▸ **Task description**
Say how many lines of the entries below include "request", giving nothing but that number.

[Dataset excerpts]
++++
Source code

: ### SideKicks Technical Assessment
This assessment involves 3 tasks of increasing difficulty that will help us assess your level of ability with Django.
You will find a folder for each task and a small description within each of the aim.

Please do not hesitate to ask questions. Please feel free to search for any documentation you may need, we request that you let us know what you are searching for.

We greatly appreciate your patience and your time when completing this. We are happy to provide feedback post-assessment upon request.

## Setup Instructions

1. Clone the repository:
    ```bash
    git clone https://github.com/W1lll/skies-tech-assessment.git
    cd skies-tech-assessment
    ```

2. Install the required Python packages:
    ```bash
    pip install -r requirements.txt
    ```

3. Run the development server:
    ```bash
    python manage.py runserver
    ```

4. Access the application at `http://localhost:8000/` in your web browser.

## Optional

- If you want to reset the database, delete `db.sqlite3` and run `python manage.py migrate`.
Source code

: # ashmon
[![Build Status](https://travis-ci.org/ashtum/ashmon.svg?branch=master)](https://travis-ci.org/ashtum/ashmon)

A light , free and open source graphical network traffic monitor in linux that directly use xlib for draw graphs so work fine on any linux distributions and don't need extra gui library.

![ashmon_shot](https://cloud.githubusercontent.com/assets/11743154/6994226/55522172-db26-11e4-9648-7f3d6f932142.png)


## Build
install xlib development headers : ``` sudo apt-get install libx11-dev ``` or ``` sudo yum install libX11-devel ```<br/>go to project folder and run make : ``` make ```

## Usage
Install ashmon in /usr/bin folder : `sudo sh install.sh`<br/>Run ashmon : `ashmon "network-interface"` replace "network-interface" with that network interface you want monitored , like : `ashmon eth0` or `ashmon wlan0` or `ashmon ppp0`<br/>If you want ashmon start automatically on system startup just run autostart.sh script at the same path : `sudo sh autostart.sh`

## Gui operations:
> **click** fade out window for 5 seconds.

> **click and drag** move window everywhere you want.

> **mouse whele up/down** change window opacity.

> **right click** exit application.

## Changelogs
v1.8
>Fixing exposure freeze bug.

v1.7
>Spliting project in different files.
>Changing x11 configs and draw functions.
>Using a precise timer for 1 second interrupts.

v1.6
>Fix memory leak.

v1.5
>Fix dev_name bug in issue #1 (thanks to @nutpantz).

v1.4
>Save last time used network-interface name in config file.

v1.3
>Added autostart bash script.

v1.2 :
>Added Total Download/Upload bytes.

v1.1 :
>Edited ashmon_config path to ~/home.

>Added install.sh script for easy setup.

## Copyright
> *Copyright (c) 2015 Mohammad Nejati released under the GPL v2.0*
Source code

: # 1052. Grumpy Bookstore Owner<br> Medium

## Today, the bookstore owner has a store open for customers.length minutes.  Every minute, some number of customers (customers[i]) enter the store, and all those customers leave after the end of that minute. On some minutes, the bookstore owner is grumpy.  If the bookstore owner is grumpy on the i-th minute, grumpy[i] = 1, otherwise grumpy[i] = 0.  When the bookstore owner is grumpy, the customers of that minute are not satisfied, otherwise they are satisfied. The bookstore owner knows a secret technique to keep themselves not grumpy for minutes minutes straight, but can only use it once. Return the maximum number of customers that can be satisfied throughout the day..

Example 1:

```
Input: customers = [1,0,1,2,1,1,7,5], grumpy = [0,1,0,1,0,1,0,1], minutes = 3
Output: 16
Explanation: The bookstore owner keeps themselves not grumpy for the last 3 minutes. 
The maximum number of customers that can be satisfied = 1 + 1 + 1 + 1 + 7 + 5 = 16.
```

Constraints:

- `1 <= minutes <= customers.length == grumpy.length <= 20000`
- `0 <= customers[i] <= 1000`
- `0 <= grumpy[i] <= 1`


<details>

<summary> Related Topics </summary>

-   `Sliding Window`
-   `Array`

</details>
++++
▸ **Your solution**
2